- 2 Şubat 2018
- 80
- 825
- 153

18.yüzyılın en etkili, yaratıcı ve özgün yazarı diyebileceğimiz, asıl adı Pierre Carlette de Chamblin de Marivaux (1688-1763) olan,37 yaşındayken 1725 yılında yazdığı 'Köleler Adası''nın orijinal adı 'Arlequin Poli par L'amour' yani 'Aşkla parlayan Arlequin'. Toplumsal sınıflar arasındaki eşitsizlik, sınıf atlama, paranın insan ilişkilerindeki etkileri, kadınların ezilmesi gibi konuları, psikolojik ayrıntılar, başarılı bir diyalog örgüsüyle ele aldığı oyunlarıyla, Moliere' den sonraki en ünlü Fransız komedya ustasıdır.

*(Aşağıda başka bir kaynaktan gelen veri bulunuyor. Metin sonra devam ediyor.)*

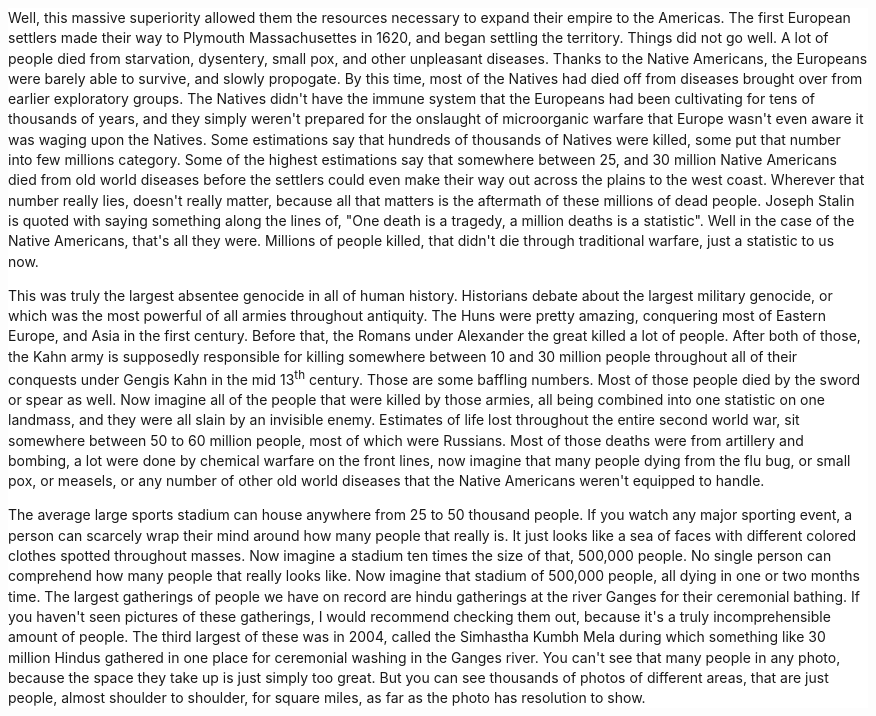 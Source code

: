 Well, this massive superiority allowed them the resources necessary to
expand their empire to the Americas. The first European settlers made
their way to Plymouth Massachusettes in 1620, and began settling the
territory. Things did not go well. A lot of people died from starvation,
dysentery, small pox, and other unpleasant diseases. Thanks to the
Native Americans, the Europeans were barely able to survive, and slowly
propogate. By this time, most of the Natives had died off from diseases
brought over from earlier exploratory groups. The Natives didn't have
the immune system that the Europeans had been cultivating for tens of
thousands of years, and they simply weren't prepared for the onslaught
of microorganic warfare that Europe wasn't even aware it was waging upon
the Natives. Some estimations say that hundreds of thousands of Natives
were killed, some put that number into few millions category. Some of
the highest estimations say that somewhere between 25, and 30 million
Native Americans died from old world diseases before the settlers could
even make their way out across the plains to the west coast. Wherever
that number really lies, doesn't really matter, because all that matters
is the aftermath of these millions of dead people. Joseph Stalin is
quoted with saying something along the lines of, "One death is a
tragedy, a million deaths is a statistic". Well in the case of the
Native Americans, that's all they were. Millions of people killed, that
didn't die through traditional warfare, just a statistic to us now.

This was truly the largest absentee genocide in all of human history.
Historians debate about the largest military genocide, or which was the
most powerful of all armies throughout antiquity. The Huns were pretty
amazing, conquering most of Eastern Europe, and Asia in the first
century. Before that, the Romans under Alexander the great killed a lot
of people. After both of those, the Kahn army is supposedly responsible
for killing somewhere between 10 and 30 million people throughout all of
their conquests under Gengis Kahn in the mid 13<sup>th</sup> century.
Those are some baffling numbers. Most of those people died by the sword
or spear as well. Now imagine all of the people that were killed by
those armies, all being combined into one statistic on one landmass, and
they were all slain by an invisible enemy. Estimates of life lost
throughout the entire second world war, sit somewhere between 50 to 60
million people, most of which were Russians. Most of those deaths were
from artillery and bombing, a lot were done by chemical warfare on the
front lines, now imagine that many people dying from the flu bug, or
small pox, or measels, or any number of other old world diseases that
the Native Americans weren't equipped to handle. 

The average large sports stadium can house anywhere from 25 to 50
thousand people. If you watch any major sporting event, a person can
scarcely wrap their mind around how many people that really is. It just
looks like a sea of faces with different colored clothes spotted
throughout masses. Now imagine a stadium ten times the size of that,
500,000 people. No single person can comprehend how many people that
really looks like. Now imagine that stadium of 500,000 people, all dying
in one or two months time. The largest gatherings of people we have on
record are hindu gatherings at the river Ganges for their ceremonial
bathing. If you haven't seen pictures of these gatherings, I would
recommend checking them out, because it's a truly incomprehensible
amount of people. The third largest of these was in 2004, called the
Simhastha Kumbh Mela during which something like 30 million Hindus
gathered in one place for ceremonial washing in the Ganges river. You
can't see that many people in any photo, because the space they take up
is just simply too great. But you can see thousands of photos of
different areas, that are just people, almost shoulder to shoulder, for
square miles, as far as the photo has resolution to show.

Adından da anlayabileceğimiz gibi, halk arasında fısıltıyla bile söylenemeyecek şeyleri sahneleyen İtalyan geleneksel halk tiyatrosu Commedia dell'arte türü fantastik bir tiyatro oyunu. Marivaux oyunlarında genellikle aile içi komik karmaşaları sahneye taşır. Bu tarz oyunlar daha sonra Fransızca'da 'Marivaudage' olarak anılmaya başlamıştır. Commedia dell'arte karakterlerinde, karakterlerin birbirleri ile rolleri değiştirmeleri, zıtlıkları komediye dönüştürülür.

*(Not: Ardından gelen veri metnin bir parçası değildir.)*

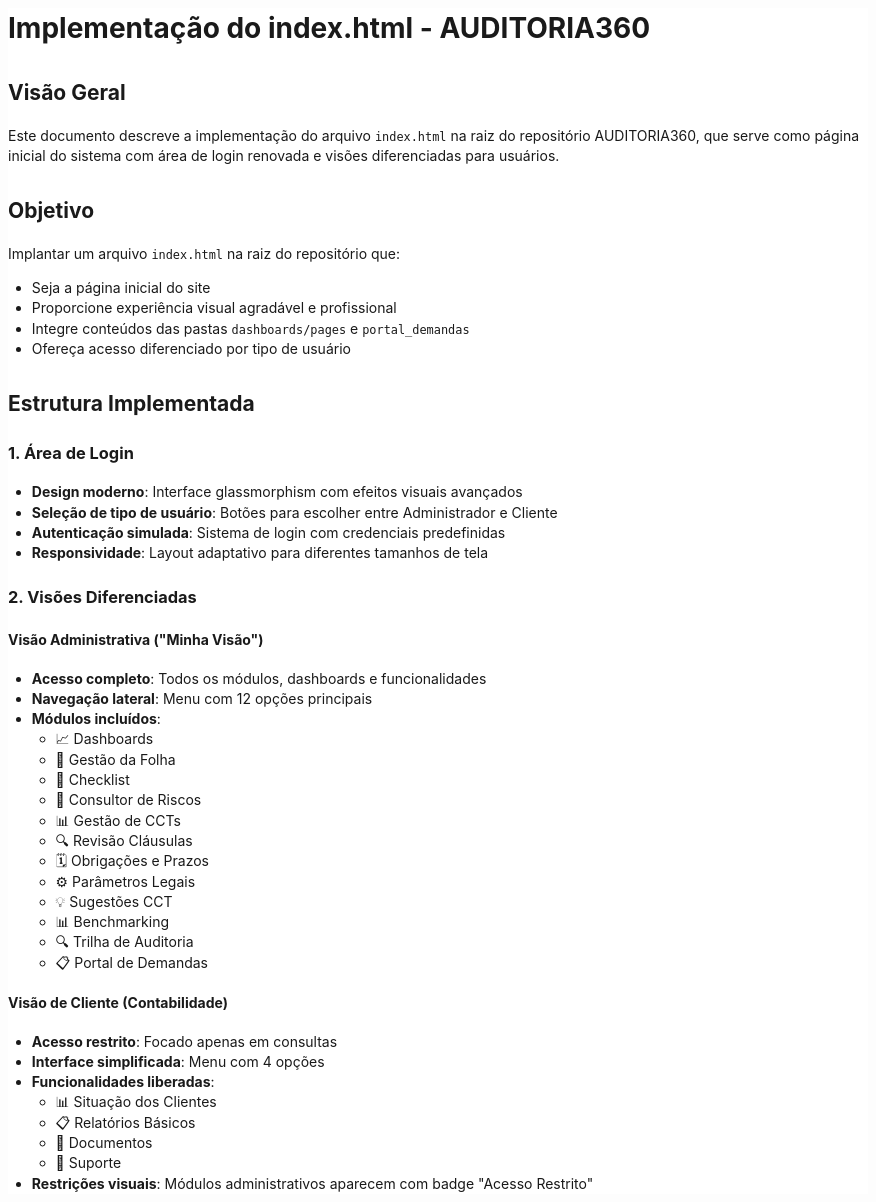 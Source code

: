 # Implementação do index.html - AUDITORIA360

## Visão Geral

Este documento descreve a implementação do arquivo `index.html` na raiz do repositório AUDITORIA360, que serve como página inicial do sistema com área de login renovada e visões diferenciadas para usuários.

## Objetivo

Implantar um arquivo `index.html` na raiz do repositório que:
- Seja a página inicial do site
- Proporcione experiência visual agradável e profissional
- Integre conteúdos das pastas `dashboards/pages` e `portal_demandas`
- Ofereça acesso diferenciado por tipo de usuário

## Estrutura Implementada

### 1. Área de Login
- **Design moderno**: Interface glassmorphism com efeitos visuais avançados
- **Seleção de tipo de usuário**: Botões para escolher entre Administrador e Cliente
- **Autenticação simulada**: Sistema de login com credenciais predefinidas
- **Responsividade**: Layout adaptativo para diferentes tamanhos de tela

### 2. Visões Diferenciadas

#### Visão Administrativa ("Minha Visão")
- **Acesso completo**: Todos os módulos, dashboards e funcionalidades
- **Navegação lateral**: Menu com 12 opções principais
- **Módulos incluídos**:
  - 📈 Dashboards
  - 💼 Gestão da Folha
  - 📝 Checklist
  - 🤖 Consultor de Riscos
  - 📊 Gestão de CCTs
  - 🔍 Revisão Cláusulas
  - 🗓️ Obrigações e Prazos
  - ⚙️ Parâmetros Legais
  - 💡 Sugestões CCT
  - 📊 Benchmarking
  - 🔍 Trilha de Auditoria
  - 📋 Portal de Demandas

#### Visão de Cliente (Contabilidade)
- **Acesso restrito**: Focado apenas em consultas
- **Interface simplificada**: Menu com 4 opções
- **Funcionalidades liberadas**:
  - 📊 Situação dos Clientes
  - 📋 Relatórios Básicos
  - 📄 Documentos
  - 💬 Suporte
- **Restrições visuais**: Módulos administrativos aparecem com badge "Acesso Restrito"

Oyun ülkemizde daha önce 19. Uluslararası Ankara Tiyatro Festivali kapsamında, Bornova Belediyesi Şehir Tiyatroları tarafından sahnelendi. 5 Ocak 2018 tarihinden itibaren de İstanbul, Kadıköy'deki Moda sahnesinde izleyici ile buluşmaya başladı. Tek perde ve 80 dakika olan oyunun sahne arkasına baktığımızda, yönetmen koltuğunda Kemal Aydoğan, çeviren Ezgi Coşkun, sahne tasarımında Bengi Günay, ışık tasarımında İrfan Varlı, koreografide Yeşim Coşkun, müzikte Berkay Yiğitaslan var. Sahnede ise, Alper Baytekin (Arlequin), Aslı İnandık (Cleanthis), Buse Kara (Euphrosinc), Ekrem Yücelten (Iphicrates), Sedat Küçükay (Trivelin) oynuyor.

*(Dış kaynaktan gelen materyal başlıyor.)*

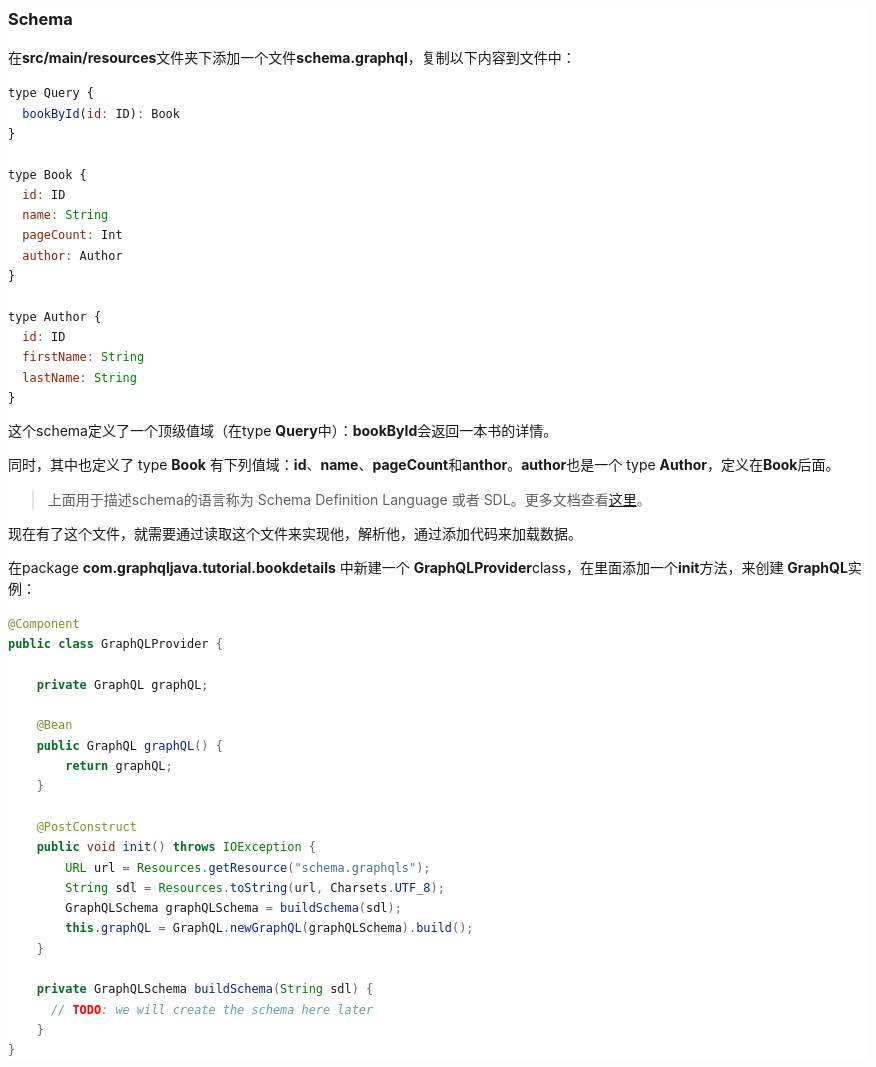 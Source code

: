 ### Schema

在**src/main/resources**文件夹下添加一个文件**schema.graphql**，复制以下内容到文件中：

```javascript
type Query {
  bookById(id: ID): Book 
}

type Book {
  id: ID
  name: String
  pageCount: Int
  author: Author
}

type Author {
  id: ID
  firstName: String
  lastName: String
}
```

这个schema定义了一个顶级值域（在type **Query**中）：**bookById**会返回一本书的详情。

同时，其中也定义了 type **Book** 有下列值域：**id**、**name**、**pageCount**和**anthor**。**author**也是一个 type **Author**，定义在**Book**后面。

> 上面用于描述schema的语言称为 Schema Definition Language 或者 SDL。更多文档查看[这里](https://graphql.org/learn/schema/)。

现在有了这个文件，就需要通过读取这个文件来实现他，解析他，通过添加代码来加载数据。

在package **com.graphqljava.tutorial.bookdetails** 中新建一个 **GraphQLProvider**class，在里面添加一个**init**方法，来创建 **GraphQL**实例：

```java
@Component
public class GraphQLProvider {

    private GraphQL graphQL;

    @Bean
    public GraphQL graphQL() { 
        return graphQL;
    }

    @PostConstruct
    public void init() throws IOException {
        URL url = Resources.getResource("schema.graphqls");
        String sdl = Resources.toString(url, Charsets.UTF_8);
        GraphQLSchema graphQLSchema = buildSchema(sdl);
        this.graphQL = GraphQL.newGraphQL(graphQLSchema).build();
    }

    private GraphQLSchema buildSchema(String sdl) {
      // TODO: we will create the schema here later 
    }
}
```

'Köleler Adası'nda köleler ile efendileri ıssız bir adaya düştüklerinde köleler efendi, efendiler de köle olsalardı neler yaşanabileceği grotesk bir tarzda anlatılıyor. Trivelin'in anlatımıyla Yunan esaretinden kaçan ataları adada kendilerince bir düzen kurmuşlardır. İlk başlarda kendilerine yapılan gaddarca muamelenin intikamını almak için efendilerini bedenlerinin değişik bölgelerini keserek öldürme yoluna gitmişlerdir. 20 yıl geçtikten sonra efendileri öldürmekten vazgeçip onları "düzeltmeye" karar verirler. Aynı aşağılamayı eski köleler efendilere yapacaklardır. Efendilerin kölelerine gaddarca davranışlarının nasıl insan onurunu zedelediğini anlamaları için onlara üç yıl süre verirler. Bu süre içinde istedikleri her sözü eski kölelere söyleme hakkına sahiptirler fakat ne denirse onu yapmak zorundadırlar. Süre sonunda düzeltildiklerinin anlaşılması durumunda salıverileceklerdir. İşte bu süre içinde yaramaz çocuk, içinden geldiği gibi hareket etme özlemi duyan Arlequin, eski efendisi Iphicrates'i öylesine aşağılarken, Cleanthis eski efendisi Euphrosinc'in tüm kirli çamaşırlarını anlatmakla bitiremez. Tam bitti deyip sahneden gideceğini düşünürken tekrar tekrar döner ve içini döker. Ona olan nefretini, ezikliğinin öfkesini kusar ve yalvartır. Efendilerinin ahlaksızlıklarını yüzlerine çarpar. Susma zamanı değildir artık. Kimse kendisinden olgunluk beklememelidir...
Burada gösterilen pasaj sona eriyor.